Repeat exactly the lines of the entries below from the one with "käyttöjärjestelmät, ohjelmistojen versiotiedot" through the one with "tietämystä verkossa käytettävistä", both ends included, and nothing else.

Top of Given information

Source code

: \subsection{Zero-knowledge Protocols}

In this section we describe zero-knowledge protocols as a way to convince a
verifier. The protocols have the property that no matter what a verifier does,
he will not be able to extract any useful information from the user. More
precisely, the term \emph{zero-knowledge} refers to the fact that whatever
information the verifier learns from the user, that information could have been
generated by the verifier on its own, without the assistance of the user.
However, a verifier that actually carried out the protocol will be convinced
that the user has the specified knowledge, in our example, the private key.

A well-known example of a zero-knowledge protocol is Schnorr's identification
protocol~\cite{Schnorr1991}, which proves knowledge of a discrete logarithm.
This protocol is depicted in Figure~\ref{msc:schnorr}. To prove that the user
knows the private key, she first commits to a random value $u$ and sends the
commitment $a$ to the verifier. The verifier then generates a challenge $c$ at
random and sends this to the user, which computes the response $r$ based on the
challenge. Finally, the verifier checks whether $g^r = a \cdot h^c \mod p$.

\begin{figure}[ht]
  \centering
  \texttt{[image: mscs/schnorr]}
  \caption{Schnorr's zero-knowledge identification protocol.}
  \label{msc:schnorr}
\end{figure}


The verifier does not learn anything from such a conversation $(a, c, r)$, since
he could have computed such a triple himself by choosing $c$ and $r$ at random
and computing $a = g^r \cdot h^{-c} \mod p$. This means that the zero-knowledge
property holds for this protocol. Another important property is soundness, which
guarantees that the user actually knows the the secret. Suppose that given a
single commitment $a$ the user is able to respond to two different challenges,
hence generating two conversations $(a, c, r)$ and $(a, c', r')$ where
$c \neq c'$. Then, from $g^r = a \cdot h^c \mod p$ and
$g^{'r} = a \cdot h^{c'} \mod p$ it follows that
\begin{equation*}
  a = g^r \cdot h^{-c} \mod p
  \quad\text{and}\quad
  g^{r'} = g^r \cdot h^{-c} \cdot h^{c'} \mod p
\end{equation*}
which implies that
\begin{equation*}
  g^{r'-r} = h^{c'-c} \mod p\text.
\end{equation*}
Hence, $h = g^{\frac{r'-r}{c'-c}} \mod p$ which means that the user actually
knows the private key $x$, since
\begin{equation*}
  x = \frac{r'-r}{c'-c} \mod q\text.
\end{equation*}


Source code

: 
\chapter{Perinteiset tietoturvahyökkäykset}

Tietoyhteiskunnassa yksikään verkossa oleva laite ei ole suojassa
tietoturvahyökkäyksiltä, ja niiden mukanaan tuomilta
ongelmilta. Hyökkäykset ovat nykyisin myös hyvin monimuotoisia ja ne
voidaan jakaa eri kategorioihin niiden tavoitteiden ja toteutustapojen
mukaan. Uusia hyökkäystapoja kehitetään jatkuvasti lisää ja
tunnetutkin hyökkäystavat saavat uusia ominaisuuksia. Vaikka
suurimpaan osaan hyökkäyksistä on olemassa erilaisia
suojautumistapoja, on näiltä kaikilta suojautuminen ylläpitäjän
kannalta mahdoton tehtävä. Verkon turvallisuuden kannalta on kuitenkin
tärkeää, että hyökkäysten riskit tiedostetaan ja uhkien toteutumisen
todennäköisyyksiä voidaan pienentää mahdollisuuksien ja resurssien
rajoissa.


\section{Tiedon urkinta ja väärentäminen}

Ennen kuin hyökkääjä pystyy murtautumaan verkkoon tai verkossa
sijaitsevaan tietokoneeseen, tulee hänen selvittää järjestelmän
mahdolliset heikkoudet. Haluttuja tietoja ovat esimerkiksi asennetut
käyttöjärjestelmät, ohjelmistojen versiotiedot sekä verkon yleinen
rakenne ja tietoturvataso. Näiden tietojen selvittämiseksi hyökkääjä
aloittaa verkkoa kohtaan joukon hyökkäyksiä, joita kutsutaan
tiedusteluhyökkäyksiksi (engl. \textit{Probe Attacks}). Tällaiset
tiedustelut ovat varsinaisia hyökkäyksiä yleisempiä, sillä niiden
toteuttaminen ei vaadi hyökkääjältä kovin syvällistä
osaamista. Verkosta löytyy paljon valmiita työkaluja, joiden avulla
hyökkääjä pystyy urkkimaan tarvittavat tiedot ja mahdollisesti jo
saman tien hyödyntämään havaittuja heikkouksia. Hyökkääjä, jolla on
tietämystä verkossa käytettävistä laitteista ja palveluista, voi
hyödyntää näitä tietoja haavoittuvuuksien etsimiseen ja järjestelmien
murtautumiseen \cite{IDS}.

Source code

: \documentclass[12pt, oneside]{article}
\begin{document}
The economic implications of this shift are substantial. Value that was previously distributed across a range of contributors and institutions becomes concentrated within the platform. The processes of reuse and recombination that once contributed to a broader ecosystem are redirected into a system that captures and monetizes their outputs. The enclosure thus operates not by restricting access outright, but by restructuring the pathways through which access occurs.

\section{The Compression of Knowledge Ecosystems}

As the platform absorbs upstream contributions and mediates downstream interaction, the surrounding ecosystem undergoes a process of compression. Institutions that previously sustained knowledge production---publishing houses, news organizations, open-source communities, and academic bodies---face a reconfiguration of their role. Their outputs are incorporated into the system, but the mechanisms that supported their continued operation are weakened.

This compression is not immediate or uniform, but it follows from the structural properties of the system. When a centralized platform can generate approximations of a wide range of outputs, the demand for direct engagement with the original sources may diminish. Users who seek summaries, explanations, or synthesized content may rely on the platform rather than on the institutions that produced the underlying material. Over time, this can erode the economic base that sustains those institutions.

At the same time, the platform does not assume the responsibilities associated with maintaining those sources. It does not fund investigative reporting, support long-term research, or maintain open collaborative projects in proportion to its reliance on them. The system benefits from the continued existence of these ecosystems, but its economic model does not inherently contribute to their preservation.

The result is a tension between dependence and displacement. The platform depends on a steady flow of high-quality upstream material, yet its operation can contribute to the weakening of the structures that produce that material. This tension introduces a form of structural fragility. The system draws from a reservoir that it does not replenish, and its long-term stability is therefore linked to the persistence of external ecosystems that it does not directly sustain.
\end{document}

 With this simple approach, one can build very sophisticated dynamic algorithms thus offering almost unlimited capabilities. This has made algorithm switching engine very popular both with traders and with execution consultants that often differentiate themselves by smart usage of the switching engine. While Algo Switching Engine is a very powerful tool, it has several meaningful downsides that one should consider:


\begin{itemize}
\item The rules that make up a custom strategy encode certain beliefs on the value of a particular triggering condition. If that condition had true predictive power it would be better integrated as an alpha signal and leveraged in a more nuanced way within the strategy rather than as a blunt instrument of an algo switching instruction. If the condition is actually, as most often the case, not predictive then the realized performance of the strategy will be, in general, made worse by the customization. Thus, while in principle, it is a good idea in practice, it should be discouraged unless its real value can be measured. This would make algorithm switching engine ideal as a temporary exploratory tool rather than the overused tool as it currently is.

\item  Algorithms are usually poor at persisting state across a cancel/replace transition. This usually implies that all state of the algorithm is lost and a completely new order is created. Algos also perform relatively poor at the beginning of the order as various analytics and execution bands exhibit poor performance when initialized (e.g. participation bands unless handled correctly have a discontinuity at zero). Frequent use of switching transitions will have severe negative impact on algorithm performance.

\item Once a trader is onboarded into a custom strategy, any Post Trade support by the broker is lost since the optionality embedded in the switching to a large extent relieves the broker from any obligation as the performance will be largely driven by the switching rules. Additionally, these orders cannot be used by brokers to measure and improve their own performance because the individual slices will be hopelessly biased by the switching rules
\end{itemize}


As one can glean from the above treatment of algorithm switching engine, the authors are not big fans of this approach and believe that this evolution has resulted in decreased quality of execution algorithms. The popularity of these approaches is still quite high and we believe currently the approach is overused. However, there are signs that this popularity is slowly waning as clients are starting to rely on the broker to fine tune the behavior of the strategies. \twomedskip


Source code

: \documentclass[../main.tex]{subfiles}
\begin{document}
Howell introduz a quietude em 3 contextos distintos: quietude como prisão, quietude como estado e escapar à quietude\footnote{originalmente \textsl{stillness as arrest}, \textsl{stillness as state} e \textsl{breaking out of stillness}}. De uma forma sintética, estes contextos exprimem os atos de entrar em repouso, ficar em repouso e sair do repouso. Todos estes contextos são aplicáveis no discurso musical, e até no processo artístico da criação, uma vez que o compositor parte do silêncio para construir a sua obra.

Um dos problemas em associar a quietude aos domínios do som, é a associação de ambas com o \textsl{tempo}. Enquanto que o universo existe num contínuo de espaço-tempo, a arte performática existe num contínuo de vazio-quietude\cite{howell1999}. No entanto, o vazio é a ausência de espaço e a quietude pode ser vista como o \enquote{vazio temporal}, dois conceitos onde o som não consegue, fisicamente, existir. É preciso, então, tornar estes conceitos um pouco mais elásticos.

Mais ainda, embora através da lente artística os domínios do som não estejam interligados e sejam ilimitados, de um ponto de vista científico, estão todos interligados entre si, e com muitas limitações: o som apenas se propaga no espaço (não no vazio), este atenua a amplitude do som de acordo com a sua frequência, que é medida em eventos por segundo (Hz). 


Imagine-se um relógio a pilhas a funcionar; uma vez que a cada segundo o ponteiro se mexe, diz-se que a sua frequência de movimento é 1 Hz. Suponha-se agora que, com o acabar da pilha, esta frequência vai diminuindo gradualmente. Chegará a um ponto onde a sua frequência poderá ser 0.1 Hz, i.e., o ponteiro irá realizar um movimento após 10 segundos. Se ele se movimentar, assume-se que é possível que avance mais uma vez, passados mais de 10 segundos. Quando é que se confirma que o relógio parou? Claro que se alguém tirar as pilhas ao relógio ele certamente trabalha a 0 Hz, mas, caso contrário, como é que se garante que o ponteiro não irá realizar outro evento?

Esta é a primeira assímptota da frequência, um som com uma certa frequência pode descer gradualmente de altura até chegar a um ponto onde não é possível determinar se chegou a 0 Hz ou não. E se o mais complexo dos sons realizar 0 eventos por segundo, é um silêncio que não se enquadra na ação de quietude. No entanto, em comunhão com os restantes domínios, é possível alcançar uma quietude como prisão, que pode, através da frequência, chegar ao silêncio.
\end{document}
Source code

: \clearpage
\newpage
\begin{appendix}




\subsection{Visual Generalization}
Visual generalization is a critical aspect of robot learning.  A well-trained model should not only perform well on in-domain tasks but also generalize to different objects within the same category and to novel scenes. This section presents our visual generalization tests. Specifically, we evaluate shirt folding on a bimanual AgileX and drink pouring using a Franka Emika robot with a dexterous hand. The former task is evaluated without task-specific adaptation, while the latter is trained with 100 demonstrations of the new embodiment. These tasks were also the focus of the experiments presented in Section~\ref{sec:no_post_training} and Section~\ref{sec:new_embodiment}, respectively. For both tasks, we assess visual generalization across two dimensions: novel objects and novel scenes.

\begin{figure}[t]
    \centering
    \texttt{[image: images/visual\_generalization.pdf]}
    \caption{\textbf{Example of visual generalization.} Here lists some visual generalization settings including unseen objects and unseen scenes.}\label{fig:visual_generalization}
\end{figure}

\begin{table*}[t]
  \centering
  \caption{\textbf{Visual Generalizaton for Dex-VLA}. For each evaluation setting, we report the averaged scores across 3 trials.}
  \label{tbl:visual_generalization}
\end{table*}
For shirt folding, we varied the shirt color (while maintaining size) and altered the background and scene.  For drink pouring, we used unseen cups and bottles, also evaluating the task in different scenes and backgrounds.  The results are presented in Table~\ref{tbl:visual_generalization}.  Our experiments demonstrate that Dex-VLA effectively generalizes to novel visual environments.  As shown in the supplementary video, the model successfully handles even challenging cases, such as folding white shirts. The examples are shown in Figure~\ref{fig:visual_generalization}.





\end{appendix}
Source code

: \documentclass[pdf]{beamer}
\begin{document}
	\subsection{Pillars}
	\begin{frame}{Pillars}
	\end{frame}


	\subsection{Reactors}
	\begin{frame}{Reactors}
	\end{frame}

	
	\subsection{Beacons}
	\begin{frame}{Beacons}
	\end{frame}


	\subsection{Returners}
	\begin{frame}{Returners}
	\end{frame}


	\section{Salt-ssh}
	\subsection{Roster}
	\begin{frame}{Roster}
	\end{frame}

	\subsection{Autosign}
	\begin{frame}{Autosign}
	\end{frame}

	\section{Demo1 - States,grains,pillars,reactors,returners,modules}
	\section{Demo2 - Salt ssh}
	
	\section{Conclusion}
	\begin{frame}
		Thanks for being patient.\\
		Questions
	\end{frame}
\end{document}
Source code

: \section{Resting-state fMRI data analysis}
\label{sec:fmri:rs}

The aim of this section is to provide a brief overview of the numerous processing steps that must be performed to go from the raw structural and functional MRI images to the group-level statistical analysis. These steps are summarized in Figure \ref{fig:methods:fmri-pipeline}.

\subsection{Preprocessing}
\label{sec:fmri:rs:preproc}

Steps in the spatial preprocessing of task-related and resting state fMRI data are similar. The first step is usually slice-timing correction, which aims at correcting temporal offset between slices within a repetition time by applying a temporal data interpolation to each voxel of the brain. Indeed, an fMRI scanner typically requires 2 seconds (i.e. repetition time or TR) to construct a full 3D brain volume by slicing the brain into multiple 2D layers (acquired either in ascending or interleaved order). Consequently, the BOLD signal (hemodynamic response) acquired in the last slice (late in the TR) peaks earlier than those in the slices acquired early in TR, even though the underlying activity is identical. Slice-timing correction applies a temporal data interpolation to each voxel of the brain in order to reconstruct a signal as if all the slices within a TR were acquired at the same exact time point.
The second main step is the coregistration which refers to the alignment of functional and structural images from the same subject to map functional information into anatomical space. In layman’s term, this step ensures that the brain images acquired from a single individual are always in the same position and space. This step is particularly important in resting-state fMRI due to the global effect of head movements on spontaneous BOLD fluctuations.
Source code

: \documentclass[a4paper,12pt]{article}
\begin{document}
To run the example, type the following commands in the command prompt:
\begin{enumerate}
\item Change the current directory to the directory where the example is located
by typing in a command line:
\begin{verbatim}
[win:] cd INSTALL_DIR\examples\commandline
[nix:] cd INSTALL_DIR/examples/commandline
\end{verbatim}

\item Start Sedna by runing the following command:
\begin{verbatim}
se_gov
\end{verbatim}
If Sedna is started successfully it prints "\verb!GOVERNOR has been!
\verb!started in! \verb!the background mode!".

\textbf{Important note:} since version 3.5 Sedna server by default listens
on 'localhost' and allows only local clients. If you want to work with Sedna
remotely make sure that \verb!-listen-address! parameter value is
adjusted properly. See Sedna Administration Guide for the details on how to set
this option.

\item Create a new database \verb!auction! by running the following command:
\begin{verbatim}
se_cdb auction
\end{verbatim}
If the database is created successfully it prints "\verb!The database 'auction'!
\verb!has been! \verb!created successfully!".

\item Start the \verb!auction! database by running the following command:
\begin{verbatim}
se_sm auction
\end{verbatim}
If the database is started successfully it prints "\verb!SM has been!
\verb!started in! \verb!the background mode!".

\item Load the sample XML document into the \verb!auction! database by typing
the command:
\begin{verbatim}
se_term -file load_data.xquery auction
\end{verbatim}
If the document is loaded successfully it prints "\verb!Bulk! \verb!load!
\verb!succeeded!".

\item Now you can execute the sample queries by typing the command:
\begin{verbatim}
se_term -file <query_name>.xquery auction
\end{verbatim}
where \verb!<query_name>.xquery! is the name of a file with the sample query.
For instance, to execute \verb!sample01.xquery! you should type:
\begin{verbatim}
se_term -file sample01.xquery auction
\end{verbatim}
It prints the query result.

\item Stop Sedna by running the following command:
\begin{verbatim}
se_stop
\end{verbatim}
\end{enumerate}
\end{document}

Bottom of Given information

■ **Exercise output**
käyttöjärjestelmät, ohjelmistojen versiotiedot sekä verkon yleinen
rakenne ja tietoturvataso. Näiden tietojen selvittämiseksi hyökkääjä
aloittaa verkkoa kohtaan joukon hyökkäyksiä, joita kutsutaan
tiedusteluhyökkäyksiksi (engl. \textit{Probe Attacks}). Tällaiset
tiedustelut ovat varsinaisia hyökkäyksiä yleisempiä, sillä niiden
toteuttaminen ei vaadi hyökkääjältä kovin syvällistä
osaamista. Verkosta löytyy paljon valmiita työkaluja, joiden avulla
hyökkääjä pystyy urkkimaan tarvittavat tiedot ja mahdollisesti jo
saman tien hyödyntämään havaittuja heikkouksia. Hyökkääjä, jolla on
tietämystä verkossa käytettävistä laitteista ja palveluista, voi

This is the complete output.